Altova Mailing List Archives

Re: [xml-dev] Auto schema/xpath generation from doc collection

From: "G. Ken Holman" <gkholman@----------------.--->
To: xml-dev@-----.---.---
Date: 5/20/2009 1:49:00 PM
At 2009-05-20 06:20 -0700, Paul M wrote:
>Say one has a collection of docs:
>....doc20000 (many docs)
>I am looking for a solution(application, ideas, designs) that would return:
>1. A listing of xpaths to elements

I formalized that by creating an XML vocabulary for what I've termed 
"An XPath file".  Such an instance turns out to be very useful in 
specifying the required behaviours in a stylesheet 
specification.  The first support of XPath files I released converted 
a W3C Schema for UBL into an XPath file, but this proves unwieldy for 
document models such as UBL Order with 880,000 elements and 
attributes, not including recursion, for a single instance.

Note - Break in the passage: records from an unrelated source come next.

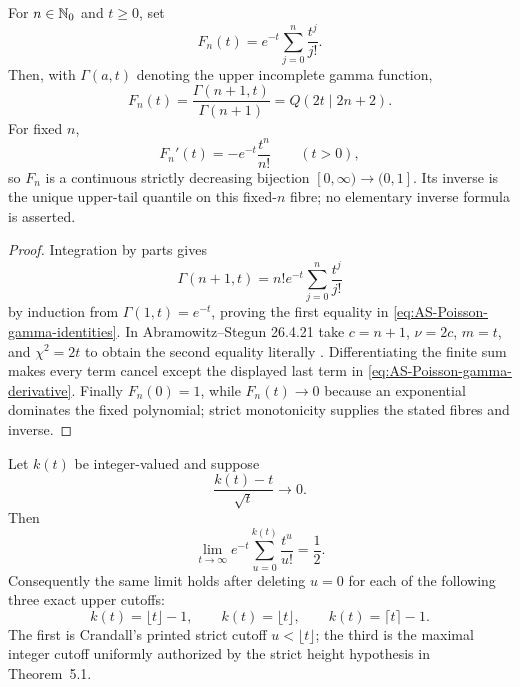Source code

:\begin{proposition}
\label{prop:AS-Poisson-gamma-morphism}
For $n\in\Nzero$ and $t\geq0$, set
\begin{equation}
\label{eq:AS-Poisson-gamma-morphism}
 F_n(t)=e^{-t}\sum_{j=0}^{n}\frac{t^j}{j!}.
\end{equation}
Then, with $\Gamma(a,t)$ denoting the upper incomplete gamma function,
\begin{equation}
\label{eq:AS-Poisson-gamma-identities}
 F_n(t)=\frac{\Gamma(n+1,t)}{\Gamma(n+1)}
       =Q(2t\mid2n+2).
\end{equation}
For fixed $n$,
\begin{equation}
\label{eq:AS-Poisson-gamma-derivative}
 F_n'(t)=-e^{-t}\frac{t^n}{n!}\qquad(t>0),
\end{equation}
so $F_n$ is a continuous strictly decreasing bijection
$[0,\infty)\to(0,1]$.  Its inverse is the unique upper-tail quantile on this
fixed-$n$ fibre; no elementary inverse formula is asserted.
\end{proposition}

\begin{proof}
Integration by parts gives
\[
 \Gamma(n+1,t)=n!e^{-t}\sum_{j=0}^{n}\frac{t^j}{j!}
\]
by induction from $\Gamma(1,t)=e^{-t}$, proving the first equality in
\eqref{eq:AS-Poisson-gamma-identities}.  In Abramowitz--Stegun 26.4.21 take
$c=n+1$, $\nu=2c$, $m=t$, and $\chi^2=2t$ to obtain the second equality
literally \cite[printed p.~941, Eq.~26.4.21]{AbramowitzStegun1964}.
Differentiating the finite sum makes every term cancel except the displayed
last term in \eqref{eq:AS-Poisson-gamma-derivative}.  Finally $F_n(0)=1$,
while $F_n(t)\to0$ because an exponential dominates the fixed polynomial;
strict monotonicity supplies the stated fibres and inverse.
\end{proof}

\begin{lemma}
\label{lem:Crandall-Poisson-half-mass}
Let $k(t)$ be integer-valued and suppose
\begin{equation}
\label{eq:Crandall-Poisson-moving-cutoff}
 \frac{k(t)-t}{\sqrt t}\longrightarrow0.
\end{equation}
Then
\begin{equation}
\label{eq:Crandall-Poisson-half-mass}
 \lim_{t\to\infty}e^{-t}
 \sum_{u=0}^{k(t)}
 \frac{t^u}{u!}=\frac12.
\end{equation}
Consequently the same limit holds after deleting $u=0$ for each of the
following three exact upper cutoffs:
\begin{equation}
\label{eq:Crandall-Poisson-three-cutoffs}
 k(t)=\lfloor t\rfloor-1,
 \qquad
 k(t)=\lfloor t\rfloor,
 \qquad
 k(t)=\lceil t\rceil-1.
\end{equation}
The first is Crandall's printed strict cutoff
$u<\lfloor t\rfloor$; the third is the maximal integer cutoff uniformly
authorized by the strict height hypothesis in Theorem~5.1.
\end{lemma}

To make things more manageable, but also more fragile, I created a 
stylesheet to read an XML document and enumerate the elements and 
attributes found there-in:

I say "fragile" because changing an instance happens more frequently 
than changing the model.  The UBL document model hasn't changed in 
over two years, while adding a single element to an instance will 
change the enumeration of subsequent elements in that instance's XPath file.

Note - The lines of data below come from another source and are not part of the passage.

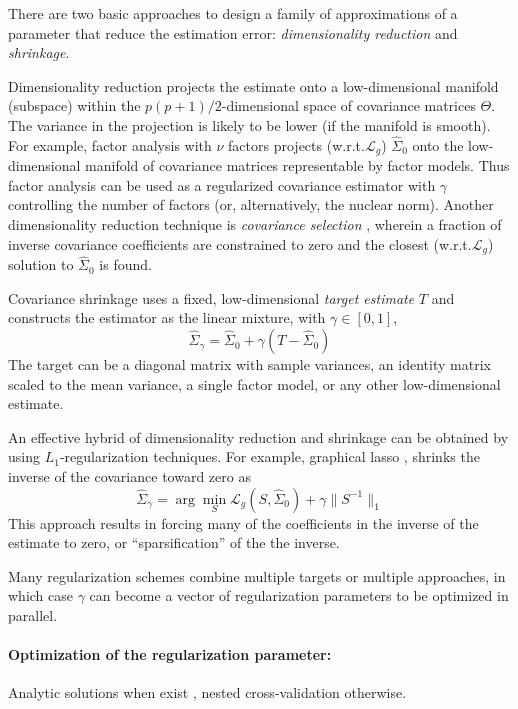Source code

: There are two basic approaches to design a family of approximations of a parameter that reduce the estimation error: \emph{dimensionality reduction} and \emph{shrinkage}.  

Dimensionality reduction projects the estimate onto a low-dimensional manifold (subspace) within the $p(p+1)/2$-dimensional space of covariance matrices $\Theta$.  The variance in the projection is likely to be lower (if the manifold is smooth).  For example, factor analysis with $\nu$ factors projects (w.r.t.\;$\mathcal L_g$) $\hat\Sigma_0$ onto the low-dimensional manifold of covariance matrices representable by factor models. Thus factor analysis can be used as a regularized covariance estimator \citep{Fan:2008} with $\gamma$ controlling the number of factors (or, alternatively, the nuclear norm).  Another dimensionality reduction technique is \emph{covariance selection} \citep{Dempster:1972}, wherein a fraction of inverse covariance coefficients are constrained to zero and the closest (w.r.t.\;$\mathcal L_g$) solution to $\hat\Sigma_0$ is found. 

Covariance shrinkage \citep{Schafer:2005,Ledoit:2004} uses a fixed, low-dimensional \emph{target estimate} $T$ and constructs the estimator as the linear mixture, with $\gamma \in [0,1]$,
\begin{equation}
\hat\Sigma_\gamma = \hat\Sigma_0  + \gamma (T-\hat\Sigma_0) 
\end{equation}
 The target can be a diagonal matrix with sample variances, an identity matrix scaled to the mean variance, a single factor model, or any other low-dimensional estimate.

An effective hybrid of dimensionality reduction and shrinkage can be obtained by using $L_1$-regularization techniques.  For example, graphical lasso \citep{Meinshausen:2006,Friedman:2008}, shrinks the inverse of the covariance toward zero as 
\begin{equation}
\hat\Sigma_\gamma = \arg\min\limits_S \mathcal L_g(S,\hat \Sigma_0) + \gamma \| S^{-1} \|_1
\end{equation}
This approach results in forcing many of the coefficients in the inverse of the estimate to zero, or ``sparsification'' of the the inverse.

Many regularization schemes combine multiple targets or multiple approaches, in which case $\gamma$ can become a vector of regularization parameters \citep{Schafer:2005,Fan:2011,Ma:2013} to be optimized in parallel.

\paragraph{Optimization of the regularization parameter:}
Analytic solutions when exist \citep{Ledoit:2004,Schafer:2005}, nested cross-validation otherwise.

>2. A schema from the docs in a collection.
>3. Other ideas?

For what?  You've described a facility you need ... is that the 
entire problem or are you using this in a particular context that 
might spark other ideas?

As I said, the context for me for creating XPath files was/is for the 
specification of stylesheet behaviours:  one prints off a blank UN 
Layout Key form and manually annotates the form with the reference 
numbers enumerating the desired elements and attributes that belong 
in each box.  That becomes one component of the specification of what 
goes where.  One of the outputs from an "XPath file" is an XML 
instance that instantiates every element and attribute, using the 
element and attributes ordinal as its content.  Then when you run 
that instance through your development stylesheet, the result should 
be filled with numbers that match your manually-created specification.

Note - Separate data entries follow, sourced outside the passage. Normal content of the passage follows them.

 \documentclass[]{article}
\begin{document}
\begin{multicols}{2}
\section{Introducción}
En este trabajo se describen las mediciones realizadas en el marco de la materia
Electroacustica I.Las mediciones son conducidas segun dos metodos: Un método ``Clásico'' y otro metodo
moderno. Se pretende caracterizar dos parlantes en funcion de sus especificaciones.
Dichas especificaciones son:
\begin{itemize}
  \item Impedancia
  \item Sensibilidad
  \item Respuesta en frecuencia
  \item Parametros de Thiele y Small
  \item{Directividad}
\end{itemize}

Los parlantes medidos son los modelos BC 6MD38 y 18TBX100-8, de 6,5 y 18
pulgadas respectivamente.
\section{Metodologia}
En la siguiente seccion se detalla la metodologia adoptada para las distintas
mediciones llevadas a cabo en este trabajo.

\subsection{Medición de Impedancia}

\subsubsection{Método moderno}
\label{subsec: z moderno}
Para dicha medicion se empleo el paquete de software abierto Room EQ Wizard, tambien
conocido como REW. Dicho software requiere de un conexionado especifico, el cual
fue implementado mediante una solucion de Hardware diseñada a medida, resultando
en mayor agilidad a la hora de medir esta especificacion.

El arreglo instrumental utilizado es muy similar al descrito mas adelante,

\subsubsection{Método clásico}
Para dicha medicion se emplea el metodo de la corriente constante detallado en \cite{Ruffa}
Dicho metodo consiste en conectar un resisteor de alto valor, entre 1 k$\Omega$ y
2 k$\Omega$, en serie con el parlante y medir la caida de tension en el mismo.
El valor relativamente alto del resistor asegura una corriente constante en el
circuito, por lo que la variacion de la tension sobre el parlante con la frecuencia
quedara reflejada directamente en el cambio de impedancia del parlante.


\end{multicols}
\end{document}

This was presented at XML Europe 2004 but I see that the IDEAlliance 
archives cannot be accessed to review a copy of my paper.

I hope this helps.

. . . . . . . . . . . . Ken

XQuery/XSLT/XSL-FO hands-on training - Los Angeles, USA 2009-06-08
Crane Softwrights Ltd.
Training tools: Comprehensive interactive XSLT/XPath 1.0/2.0 video
Video lesson:
Video overview:
G. Ken Holman                 mailto:gkholman@C...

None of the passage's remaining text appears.